PROBLEM REQUIREMENTS: Retype each entry below, keeping every character the same.

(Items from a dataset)
=====

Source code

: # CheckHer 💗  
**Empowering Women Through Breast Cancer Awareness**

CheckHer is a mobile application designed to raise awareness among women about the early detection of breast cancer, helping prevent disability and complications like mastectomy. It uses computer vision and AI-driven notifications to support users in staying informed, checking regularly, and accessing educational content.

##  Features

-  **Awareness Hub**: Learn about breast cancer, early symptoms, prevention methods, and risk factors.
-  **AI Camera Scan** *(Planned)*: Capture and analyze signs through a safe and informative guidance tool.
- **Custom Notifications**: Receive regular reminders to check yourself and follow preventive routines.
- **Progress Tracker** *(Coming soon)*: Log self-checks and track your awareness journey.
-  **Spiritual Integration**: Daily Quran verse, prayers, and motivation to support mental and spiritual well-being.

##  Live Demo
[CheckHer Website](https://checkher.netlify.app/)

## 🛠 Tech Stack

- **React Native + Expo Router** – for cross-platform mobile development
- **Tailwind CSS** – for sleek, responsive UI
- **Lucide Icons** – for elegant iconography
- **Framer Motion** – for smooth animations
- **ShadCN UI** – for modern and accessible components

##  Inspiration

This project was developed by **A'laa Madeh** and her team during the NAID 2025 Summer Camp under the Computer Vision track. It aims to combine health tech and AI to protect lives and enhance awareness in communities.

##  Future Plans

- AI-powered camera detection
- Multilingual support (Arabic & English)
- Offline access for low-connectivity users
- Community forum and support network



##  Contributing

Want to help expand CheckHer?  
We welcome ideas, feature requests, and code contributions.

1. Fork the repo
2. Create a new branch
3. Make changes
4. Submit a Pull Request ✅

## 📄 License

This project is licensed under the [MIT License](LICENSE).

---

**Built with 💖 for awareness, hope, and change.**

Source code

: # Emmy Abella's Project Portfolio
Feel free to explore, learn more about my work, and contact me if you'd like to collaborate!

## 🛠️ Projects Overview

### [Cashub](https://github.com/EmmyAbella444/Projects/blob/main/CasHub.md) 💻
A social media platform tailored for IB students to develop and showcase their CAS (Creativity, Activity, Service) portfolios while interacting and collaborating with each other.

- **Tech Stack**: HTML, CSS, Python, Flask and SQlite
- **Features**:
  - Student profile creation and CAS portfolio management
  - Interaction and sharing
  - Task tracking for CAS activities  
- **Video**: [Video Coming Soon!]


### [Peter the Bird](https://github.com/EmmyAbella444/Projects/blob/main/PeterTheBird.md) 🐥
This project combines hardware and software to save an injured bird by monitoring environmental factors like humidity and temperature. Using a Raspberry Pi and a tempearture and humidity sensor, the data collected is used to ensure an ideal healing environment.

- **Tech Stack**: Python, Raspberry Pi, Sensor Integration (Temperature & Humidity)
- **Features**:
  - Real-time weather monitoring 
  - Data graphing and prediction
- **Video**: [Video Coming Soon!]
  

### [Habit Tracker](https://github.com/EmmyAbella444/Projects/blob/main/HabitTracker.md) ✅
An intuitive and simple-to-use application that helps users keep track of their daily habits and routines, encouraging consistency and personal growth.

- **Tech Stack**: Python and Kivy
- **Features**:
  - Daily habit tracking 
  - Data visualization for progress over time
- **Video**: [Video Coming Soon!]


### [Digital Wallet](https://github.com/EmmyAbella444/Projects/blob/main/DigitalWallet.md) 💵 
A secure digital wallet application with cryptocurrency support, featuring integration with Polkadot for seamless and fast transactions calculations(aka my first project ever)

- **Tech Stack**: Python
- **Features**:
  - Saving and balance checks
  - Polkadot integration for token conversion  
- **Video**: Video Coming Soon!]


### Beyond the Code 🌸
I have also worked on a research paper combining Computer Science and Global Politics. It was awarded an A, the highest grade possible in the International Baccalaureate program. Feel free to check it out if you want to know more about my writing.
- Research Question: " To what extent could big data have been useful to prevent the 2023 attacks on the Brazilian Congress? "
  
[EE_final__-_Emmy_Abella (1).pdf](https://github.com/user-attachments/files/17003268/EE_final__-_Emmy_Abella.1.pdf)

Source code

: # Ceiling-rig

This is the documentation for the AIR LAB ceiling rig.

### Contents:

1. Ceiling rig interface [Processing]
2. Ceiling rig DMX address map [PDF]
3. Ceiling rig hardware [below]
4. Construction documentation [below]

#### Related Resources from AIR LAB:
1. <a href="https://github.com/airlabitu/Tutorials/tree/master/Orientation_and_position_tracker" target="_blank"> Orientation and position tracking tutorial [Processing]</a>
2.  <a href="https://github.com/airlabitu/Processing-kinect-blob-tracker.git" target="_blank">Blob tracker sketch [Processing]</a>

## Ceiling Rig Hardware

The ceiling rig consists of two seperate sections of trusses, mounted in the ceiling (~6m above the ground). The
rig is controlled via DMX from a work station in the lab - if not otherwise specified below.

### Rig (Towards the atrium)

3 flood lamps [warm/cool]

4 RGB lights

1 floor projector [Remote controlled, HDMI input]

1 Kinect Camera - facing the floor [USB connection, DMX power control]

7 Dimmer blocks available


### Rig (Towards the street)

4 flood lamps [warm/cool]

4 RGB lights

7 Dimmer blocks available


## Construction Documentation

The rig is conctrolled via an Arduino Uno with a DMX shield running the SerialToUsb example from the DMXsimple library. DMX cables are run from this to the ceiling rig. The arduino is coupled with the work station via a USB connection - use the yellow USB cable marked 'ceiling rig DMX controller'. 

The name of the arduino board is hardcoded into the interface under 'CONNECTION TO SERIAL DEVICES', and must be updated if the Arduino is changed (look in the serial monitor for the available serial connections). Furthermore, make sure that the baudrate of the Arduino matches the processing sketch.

=====

RESPONSE AREA:
Source code

: # CheckHer 💗  
**Empowering Women Through Breast Cancer Awareness**

CheckHer is a mobile application designed to raise awareness among women about the early detection of breast cancer, helping prevent disability and complications like mastectomy. It uses computer vision and AI-driven notifications to support users in staying informed, checking regularly, and accessing educational content.

##  Features

-  **Awareness Hub**: Learn about breast cancer, early symptoms, prevention methods, and risk factors.
-  **AI Camera Scan** *(Planned)*: Capture and analyze signs through a safe and informative guidance tool.
- **Custom Notifications**: Receive regular reminders to check yourself and follow preventive routines.
- **Progress Tracker** *(Coming soon)*: Log self-checks and track your awareness journey.
-  **Spiritual Integration**: Daily Quran verse, prayers, and motivation to support mental and spiritual well-being.

##  Live Demo
[CheckHer Website](https://checkher.netlify.app/)

## 🛠 Tech Stack

- **React Native + Expo Router** – for cross-platform mobile development
- **Tailwind CSS** – for sleek, responsive UI
- **Lucide Icons** – for elegant iconography
- **Framer Motion** – for smooth animations
- **ShadCN UI** – for modern and accessible components

##  Inspiration

This project was developed by **A'laa Madeh** and her team during the NAID 2025 Summer Camp under the Computer Vision track. It aims to combine health tech and AI to protect lives and enhance awareness in communities.

##  Future Plans

- AI-powered camera detection
- Multilingual support (Arabic & English)
- Offline access for low-connectivity users
- Community forum and support network



##  Contributing

Want to help expand CheckHer?  
We welcome ideas, feature requests, and code contributions.

1. Fork the repo
2. Create a new branch
3. Make changes
4. Submit a Pull Request ✅

## 📄 License

This project is licensed under the [MIT License](LICENSE).

---

**Built with 💖 for awareness, hope, and change.**

Source code

: # Emmy Abella's Project Portfolio
Feel free to explore, learn more about my work, and contact me if you'd like to collaborate!

## 🛠️ Projects Overview

### [Cashub](https://github.com/EmmyAbella444/Projects/blob/main/CasHub.md) 💻
A social media platform tailored for IB students to develop and showcase their CAS (Creativity, Activity, Service) portfolios while interacting and collaborating with each other.

- **Tech Stack**: HTML, CSS, Python, Flask and SQlite
- **Features**:
  - Student profile creation and CAS portfolio management
  - Interaction and sharing
  - Task tracking for CAS activities  
- **Video**: [Video Coming Soon!]


### [Peter the Bird](https://github.com/EmmyAbella444/Projects/blob/main/PeterTheBird.md) 🐥
This project combines hardware and software to save an injured bird by monitoring environmental factors like humidity and temperature. Using a Raspberry Pi and a tempearture and humidity sensor, the data collected is used to ensure an ideal healing environment.

- **Tech Stack**: Python, Raspberry Pi, Sensor Integration (Temperature & Humidity)
- **Features**:
  - Real-time weather monitoring 
  - Data graphing and prediction
- **Video**: [Video Coming Soon!]
  

### [Habit Tracker](https://github.com/EmmyAbella444/Projects/blob/main/HabitTracker.md) ✅
An intuitive and simple-to-use application that helps users keep track of their daily habits and routines, encouraging consistency and personal growth.

- **Tech Stack**: Python and Kivy
- **Features**:
  - Daily habit tracking 
  - Data visualization for progress over time
- **Video**: [Video Coming Soon!]


### [Digital Wallet](https://github.com/EmmyAbella444/Projects/blob/main/DigitalWallet.md) 💵 
A secure digital wallet application with cryptocurrency support, featuring integration with Polkadot for seamless and fast transactions calculations(aka my first project ever)

- **Tech Stack**: Python
- **Features**:
  - Saving and balance checks
  - Polkadot integration for token conversion  
- **Video**: Video Coming Soon!]


### Beyond the Code 🌸
I have also worked on a research paper combining Computer Science and Global Politics. It was awarded an A, the highest grade possible in the International Baccalaureate program. Feel free to check it out if you want to know more about my writing.
- Research Question: " To what extent could big data have been useful to prevent the 2023 attacks on the Brazilian Congress? "
  
[EE_final__-_Emmy_Abella (1).pdf](https://github.com/user-attachments/files/17003268/EE_final__-_Emmy_Abella.1.pdf)

Source code

: # Ceiling-rig

This is the documentation for the AIR LAB ceiling rig.

### Contents:

1. Ceiling rig interface [Processing]
2. Ceiling rig DMX address map [PDF]
3. Ceiling rig hardware [below]
4. Construction documentation [below]

#### Related Resources from AIR LAB:
1. <a href="https://github.com/airlabitu/Tutorials/tree/master/Orientation_and_position_tracker" target="_blank"> Orientation and position tracking tutorial [Processing]</a>
2.  <a href="https://github.com/airlabitu/Processing-kinect-blob-tracker.git" target="_blank">Blob tracker sketch [Processing]</a>

## Ceiling Rig Hardware

The ceiling rig consists of two seperate sections of trusses, mounted in the ceiling (~6m above the ground). The
rig is controlled via DMX from a work station in the lab - if not otherwise specified below.

### Rig (Towards the atrium)

3 flood lamps [warm/cool]

4 RGB lights

1 floor projector [Remote controlled, HDMI input]

1 Kinect Camera - facing the floor [USB connection, DMX power control]

7 Dimmer blocks available


### Rig (Towards the street)

4 flood lamps [warm/cool]

4 RGB lights

7 Dimmer blocks available


## Construction Documentation

The rig is conctrolled via an Arduino Uno with a DMX shield running the SerialToUsb example from the DMXsimple library. DMX cables are run from this to the ceiling rig. The arduino is coupled with the work station via a USB connection - use the yellow USB cable marked 'ceiling rig DMX controller'. 

The name of the arduino board is hardcoded into the interface under 'CONNECTION TO SERIAL DEVICES', and must be updated if the Arduino is changed (look in the serial monitor for the available serial connections). Furthermore, make sure that the baudrate of the Arduino matches the processing sketch.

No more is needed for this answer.